→ **Exercise goal**
Lines with the word "example" are the ones wanted. Copy each of them from the entries below.

■ ■ ■ ■

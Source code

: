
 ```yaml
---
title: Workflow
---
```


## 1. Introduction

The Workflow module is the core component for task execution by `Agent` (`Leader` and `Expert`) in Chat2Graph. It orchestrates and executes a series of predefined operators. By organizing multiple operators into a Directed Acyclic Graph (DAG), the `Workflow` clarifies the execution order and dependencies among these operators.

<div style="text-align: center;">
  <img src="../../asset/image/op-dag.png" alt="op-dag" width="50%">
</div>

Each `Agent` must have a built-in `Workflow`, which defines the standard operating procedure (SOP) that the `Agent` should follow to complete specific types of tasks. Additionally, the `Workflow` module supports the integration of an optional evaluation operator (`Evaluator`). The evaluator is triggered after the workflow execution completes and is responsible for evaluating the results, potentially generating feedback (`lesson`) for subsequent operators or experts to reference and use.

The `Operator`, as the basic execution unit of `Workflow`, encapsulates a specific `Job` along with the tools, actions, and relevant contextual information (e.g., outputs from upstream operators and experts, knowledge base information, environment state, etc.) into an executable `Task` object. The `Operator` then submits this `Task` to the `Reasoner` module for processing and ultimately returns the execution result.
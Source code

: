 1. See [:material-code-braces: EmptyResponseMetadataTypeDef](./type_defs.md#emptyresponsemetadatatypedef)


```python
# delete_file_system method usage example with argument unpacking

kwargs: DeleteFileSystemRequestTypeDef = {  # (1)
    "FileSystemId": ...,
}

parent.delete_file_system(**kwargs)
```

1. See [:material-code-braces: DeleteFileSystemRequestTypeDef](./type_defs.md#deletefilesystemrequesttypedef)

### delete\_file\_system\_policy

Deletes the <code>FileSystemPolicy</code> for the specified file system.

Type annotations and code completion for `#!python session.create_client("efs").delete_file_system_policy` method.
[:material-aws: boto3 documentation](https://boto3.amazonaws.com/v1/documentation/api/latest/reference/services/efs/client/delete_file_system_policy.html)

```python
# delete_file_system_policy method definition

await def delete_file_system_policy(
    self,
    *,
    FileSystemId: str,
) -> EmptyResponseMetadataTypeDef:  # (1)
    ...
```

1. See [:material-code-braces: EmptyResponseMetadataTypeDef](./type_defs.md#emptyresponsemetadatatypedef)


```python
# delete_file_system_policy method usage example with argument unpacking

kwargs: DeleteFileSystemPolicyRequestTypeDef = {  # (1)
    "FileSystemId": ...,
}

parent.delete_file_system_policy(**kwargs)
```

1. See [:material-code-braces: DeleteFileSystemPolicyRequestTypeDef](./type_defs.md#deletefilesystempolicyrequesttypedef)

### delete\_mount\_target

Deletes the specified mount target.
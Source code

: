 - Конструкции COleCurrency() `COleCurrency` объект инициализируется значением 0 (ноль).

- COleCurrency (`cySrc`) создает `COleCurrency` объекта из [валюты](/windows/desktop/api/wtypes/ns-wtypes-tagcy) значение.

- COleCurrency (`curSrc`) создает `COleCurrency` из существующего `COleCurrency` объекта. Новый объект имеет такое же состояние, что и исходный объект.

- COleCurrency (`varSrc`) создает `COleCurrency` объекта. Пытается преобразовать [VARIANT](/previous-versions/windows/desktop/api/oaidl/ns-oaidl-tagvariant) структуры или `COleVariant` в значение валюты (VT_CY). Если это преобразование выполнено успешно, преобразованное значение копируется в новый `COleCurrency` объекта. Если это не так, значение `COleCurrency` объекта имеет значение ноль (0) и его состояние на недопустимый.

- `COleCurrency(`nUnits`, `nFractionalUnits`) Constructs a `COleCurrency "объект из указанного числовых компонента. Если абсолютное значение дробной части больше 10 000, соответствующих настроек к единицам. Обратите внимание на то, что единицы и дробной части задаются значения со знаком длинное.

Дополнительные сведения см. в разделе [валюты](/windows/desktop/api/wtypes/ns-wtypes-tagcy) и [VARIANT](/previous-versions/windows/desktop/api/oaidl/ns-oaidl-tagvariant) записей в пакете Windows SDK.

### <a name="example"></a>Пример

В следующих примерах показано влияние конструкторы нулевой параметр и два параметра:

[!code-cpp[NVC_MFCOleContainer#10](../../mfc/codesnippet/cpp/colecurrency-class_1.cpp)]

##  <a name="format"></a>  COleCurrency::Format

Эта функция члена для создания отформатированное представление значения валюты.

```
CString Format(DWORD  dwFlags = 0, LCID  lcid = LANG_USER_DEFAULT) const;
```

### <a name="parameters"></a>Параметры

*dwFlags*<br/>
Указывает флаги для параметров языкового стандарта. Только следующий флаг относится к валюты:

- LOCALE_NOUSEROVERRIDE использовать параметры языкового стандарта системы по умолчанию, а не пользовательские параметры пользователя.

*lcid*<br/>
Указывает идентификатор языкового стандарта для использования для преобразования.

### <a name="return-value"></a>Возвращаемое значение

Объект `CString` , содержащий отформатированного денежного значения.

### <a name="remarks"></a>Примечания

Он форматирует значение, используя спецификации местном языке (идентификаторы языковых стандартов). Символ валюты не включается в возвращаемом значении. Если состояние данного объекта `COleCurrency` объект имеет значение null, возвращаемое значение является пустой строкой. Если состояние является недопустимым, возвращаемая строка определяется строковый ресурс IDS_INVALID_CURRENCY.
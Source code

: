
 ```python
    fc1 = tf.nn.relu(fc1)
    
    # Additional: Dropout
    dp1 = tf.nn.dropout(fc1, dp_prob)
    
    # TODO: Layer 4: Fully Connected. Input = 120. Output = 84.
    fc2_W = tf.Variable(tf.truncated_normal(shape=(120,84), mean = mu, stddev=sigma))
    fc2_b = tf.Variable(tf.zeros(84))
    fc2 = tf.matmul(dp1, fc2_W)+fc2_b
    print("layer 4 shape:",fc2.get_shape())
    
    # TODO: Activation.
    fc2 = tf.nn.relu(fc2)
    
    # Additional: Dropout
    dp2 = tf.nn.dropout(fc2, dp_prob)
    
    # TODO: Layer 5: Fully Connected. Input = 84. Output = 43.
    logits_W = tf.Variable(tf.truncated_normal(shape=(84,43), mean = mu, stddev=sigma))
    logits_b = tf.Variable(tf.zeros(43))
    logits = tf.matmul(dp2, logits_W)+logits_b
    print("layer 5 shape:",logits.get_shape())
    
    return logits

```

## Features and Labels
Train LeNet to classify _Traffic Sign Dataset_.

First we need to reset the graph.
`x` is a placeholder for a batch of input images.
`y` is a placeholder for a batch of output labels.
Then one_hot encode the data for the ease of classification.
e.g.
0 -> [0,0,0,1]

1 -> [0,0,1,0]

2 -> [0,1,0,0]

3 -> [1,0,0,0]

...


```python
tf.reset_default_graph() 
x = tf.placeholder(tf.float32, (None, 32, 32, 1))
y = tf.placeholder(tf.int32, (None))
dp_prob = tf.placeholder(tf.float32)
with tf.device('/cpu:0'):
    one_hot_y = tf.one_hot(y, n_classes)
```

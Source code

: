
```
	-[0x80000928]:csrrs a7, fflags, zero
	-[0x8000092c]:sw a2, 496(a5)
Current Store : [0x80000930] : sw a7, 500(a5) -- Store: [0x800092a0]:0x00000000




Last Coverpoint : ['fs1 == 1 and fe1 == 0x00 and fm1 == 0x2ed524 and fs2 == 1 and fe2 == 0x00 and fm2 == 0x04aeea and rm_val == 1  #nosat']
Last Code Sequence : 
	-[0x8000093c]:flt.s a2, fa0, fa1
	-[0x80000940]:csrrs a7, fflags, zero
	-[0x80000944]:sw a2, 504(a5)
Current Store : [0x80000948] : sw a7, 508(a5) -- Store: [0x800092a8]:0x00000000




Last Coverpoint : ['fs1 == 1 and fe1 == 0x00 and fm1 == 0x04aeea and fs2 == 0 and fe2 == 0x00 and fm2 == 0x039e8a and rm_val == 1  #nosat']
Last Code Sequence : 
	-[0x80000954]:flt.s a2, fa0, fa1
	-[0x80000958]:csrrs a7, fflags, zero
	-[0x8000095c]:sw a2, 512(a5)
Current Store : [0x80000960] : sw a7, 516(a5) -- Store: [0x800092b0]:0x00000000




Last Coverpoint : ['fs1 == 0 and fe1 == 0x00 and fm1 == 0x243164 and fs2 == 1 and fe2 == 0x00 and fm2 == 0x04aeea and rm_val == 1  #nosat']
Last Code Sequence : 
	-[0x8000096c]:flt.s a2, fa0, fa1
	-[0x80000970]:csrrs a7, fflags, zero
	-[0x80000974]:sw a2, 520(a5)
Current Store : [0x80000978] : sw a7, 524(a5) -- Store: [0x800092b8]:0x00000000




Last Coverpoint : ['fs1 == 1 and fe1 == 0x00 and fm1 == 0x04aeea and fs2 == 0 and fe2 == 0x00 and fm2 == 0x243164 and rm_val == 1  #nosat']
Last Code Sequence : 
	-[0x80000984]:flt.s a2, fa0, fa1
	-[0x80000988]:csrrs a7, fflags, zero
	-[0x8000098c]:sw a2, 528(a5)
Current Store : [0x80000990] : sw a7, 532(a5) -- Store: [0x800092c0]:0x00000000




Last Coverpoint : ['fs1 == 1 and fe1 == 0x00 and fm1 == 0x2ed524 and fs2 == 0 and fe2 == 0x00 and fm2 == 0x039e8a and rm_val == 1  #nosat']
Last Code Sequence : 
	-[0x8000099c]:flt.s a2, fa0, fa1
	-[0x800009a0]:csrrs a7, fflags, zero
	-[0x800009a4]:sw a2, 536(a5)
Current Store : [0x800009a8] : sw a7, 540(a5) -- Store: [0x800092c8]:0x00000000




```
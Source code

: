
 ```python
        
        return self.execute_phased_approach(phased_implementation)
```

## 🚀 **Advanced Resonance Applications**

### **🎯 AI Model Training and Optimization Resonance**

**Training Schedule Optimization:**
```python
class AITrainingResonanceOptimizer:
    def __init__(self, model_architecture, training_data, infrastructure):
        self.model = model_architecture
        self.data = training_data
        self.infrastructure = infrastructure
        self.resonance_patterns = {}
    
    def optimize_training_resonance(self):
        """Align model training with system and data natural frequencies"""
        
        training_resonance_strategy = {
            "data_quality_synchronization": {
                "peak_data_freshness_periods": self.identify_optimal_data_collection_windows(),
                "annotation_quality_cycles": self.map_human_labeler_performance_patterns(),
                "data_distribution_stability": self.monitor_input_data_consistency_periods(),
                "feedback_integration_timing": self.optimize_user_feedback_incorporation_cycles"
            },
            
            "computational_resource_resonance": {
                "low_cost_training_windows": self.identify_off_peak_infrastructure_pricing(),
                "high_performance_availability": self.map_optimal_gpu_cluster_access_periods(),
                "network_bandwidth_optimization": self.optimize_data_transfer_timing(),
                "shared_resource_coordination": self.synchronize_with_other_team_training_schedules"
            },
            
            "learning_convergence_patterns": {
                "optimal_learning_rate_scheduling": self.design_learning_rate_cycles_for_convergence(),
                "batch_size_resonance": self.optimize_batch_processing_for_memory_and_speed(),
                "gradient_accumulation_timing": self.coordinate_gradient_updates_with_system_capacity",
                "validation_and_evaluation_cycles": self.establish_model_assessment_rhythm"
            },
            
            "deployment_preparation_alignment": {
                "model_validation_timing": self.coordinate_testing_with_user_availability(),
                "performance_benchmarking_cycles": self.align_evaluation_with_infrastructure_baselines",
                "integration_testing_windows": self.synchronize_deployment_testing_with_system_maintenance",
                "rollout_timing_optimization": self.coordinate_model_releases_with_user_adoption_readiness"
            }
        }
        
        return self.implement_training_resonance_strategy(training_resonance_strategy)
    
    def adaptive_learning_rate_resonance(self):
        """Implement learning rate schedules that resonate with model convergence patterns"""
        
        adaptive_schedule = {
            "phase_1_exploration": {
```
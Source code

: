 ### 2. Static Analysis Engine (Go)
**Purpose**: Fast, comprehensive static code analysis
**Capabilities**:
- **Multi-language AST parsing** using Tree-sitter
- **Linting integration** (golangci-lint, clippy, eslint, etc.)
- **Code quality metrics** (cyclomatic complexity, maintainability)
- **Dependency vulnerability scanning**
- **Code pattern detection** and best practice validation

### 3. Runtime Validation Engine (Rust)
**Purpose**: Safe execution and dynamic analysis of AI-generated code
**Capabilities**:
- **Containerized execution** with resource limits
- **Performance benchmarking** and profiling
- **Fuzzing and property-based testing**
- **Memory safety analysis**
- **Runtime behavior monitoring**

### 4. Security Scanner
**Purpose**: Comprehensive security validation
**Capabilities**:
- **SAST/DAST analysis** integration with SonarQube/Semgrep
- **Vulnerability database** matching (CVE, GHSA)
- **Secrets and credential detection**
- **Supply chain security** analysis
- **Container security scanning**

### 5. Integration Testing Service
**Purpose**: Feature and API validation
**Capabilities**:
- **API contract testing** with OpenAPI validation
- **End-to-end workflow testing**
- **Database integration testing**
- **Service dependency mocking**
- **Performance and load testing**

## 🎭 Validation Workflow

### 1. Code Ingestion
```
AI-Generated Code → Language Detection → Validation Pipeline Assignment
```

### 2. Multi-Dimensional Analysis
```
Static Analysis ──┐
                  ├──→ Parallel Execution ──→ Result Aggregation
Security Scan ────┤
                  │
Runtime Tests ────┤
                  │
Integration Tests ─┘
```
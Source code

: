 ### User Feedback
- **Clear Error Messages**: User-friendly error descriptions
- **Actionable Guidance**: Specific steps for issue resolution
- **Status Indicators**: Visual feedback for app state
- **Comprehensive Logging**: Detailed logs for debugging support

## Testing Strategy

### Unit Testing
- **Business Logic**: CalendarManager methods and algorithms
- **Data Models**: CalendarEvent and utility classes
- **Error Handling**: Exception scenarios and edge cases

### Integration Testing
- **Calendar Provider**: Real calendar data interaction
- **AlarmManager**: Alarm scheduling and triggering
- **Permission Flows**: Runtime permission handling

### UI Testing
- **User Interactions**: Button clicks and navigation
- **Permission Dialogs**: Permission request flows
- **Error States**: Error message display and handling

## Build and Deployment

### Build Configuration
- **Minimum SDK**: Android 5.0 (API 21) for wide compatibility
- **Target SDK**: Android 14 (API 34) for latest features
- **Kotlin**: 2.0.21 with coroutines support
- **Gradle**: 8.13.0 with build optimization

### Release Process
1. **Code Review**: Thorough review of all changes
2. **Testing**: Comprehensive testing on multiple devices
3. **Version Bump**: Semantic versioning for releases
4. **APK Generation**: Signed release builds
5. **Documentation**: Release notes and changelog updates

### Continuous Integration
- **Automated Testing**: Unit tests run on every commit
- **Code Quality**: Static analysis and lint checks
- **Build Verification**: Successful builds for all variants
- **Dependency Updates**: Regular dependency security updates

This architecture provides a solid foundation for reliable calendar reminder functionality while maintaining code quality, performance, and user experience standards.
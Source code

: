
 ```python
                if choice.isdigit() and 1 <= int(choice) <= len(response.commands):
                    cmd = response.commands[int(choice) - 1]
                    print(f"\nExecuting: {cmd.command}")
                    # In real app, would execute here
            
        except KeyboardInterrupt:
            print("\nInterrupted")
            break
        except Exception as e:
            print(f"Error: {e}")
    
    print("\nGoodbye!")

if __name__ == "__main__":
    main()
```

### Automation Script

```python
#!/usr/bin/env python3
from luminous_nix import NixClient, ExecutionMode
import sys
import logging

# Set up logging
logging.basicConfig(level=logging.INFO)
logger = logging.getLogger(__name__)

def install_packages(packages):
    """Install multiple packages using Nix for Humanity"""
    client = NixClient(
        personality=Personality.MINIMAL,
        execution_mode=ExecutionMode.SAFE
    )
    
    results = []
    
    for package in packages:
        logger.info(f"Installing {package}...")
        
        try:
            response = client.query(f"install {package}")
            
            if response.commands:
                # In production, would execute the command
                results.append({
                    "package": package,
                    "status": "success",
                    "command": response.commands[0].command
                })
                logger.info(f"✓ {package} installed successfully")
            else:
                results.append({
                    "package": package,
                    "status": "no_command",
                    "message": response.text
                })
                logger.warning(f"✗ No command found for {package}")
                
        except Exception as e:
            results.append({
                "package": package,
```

■ ■ ■ ■

→ **Answer to the problem**
# delete_file_system method usage example with argument unpacking
# delete_file_system_policy method usage example with argument unpacking
### <a name="example"></a>Пример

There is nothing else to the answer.